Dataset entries
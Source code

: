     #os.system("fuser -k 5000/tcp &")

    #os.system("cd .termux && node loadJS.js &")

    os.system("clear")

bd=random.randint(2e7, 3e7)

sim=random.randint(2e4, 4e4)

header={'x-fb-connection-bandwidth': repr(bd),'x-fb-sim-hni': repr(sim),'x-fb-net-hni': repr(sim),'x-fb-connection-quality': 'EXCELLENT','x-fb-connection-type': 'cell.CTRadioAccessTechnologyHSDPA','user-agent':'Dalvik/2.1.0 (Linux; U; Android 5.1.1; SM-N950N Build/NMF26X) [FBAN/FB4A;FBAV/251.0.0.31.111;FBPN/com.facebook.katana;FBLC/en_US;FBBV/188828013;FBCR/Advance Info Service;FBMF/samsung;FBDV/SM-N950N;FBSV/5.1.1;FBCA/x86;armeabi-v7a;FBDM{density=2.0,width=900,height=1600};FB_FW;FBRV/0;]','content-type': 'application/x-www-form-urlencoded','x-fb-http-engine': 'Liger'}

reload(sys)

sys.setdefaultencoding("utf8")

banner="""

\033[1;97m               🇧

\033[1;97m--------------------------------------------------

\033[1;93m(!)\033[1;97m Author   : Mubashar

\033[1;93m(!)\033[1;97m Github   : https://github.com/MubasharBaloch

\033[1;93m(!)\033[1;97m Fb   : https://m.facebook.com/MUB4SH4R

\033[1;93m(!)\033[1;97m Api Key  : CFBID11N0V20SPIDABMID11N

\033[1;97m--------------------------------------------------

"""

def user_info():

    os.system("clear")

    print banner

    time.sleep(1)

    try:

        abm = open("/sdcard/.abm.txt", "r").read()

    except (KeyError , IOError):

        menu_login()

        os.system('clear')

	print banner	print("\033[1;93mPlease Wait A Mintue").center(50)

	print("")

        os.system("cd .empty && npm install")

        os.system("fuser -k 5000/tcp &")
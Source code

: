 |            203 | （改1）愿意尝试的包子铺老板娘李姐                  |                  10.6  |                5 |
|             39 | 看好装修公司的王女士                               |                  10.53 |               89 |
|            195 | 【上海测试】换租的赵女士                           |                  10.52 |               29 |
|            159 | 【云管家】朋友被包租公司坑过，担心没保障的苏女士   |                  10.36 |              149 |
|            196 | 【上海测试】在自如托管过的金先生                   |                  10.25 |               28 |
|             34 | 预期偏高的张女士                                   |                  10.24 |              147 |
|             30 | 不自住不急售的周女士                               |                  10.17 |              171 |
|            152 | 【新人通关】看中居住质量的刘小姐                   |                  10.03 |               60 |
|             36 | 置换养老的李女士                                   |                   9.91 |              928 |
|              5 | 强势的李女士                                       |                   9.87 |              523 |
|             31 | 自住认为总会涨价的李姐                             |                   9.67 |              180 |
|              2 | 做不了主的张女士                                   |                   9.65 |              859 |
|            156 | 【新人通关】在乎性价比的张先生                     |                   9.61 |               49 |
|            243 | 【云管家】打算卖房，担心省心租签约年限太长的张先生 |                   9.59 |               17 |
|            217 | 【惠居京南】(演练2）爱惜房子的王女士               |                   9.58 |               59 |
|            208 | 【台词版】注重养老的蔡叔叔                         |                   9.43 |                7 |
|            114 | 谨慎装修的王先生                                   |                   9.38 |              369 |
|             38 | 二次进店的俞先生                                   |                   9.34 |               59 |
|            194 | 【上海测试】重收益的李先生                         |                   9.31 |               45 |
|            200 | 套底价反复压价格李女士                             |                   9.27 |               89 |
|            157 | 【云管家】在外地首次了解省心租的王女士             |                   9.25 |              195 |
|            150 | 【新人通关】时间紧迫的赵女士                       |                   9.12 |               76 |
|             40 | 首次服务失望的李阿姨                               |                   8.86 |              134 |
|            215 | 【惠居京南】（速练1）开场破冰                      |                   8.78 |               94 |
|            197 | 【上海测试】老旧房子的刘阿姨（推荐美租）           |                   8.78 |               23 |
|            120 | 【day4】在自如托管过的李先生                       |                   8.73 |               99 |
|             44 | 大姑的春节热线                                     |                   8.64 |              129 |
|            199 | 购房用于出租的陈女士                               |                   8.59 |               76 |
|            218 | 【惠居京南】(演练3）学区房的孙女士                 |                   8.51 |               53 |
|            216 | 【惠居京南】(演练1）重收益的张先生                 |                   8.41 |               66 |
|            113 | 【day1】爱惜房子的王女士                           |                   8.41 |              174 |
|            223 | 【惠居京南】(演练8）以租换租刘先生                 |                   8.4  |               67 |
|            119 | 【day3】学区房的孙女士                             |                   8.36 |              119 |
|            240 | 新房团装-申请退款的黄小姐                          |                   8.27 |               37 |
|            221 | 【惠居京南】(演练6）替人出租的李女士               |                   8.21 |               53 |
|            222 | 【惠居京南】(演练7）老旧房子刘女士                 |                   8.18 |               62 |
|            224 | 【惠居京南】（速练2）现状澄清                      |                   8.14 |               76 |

--- ACTION ITEM ---
In the entries above, how many lines include the word "学区房的孙女士"? Give only that number.

--- REPLY ---
2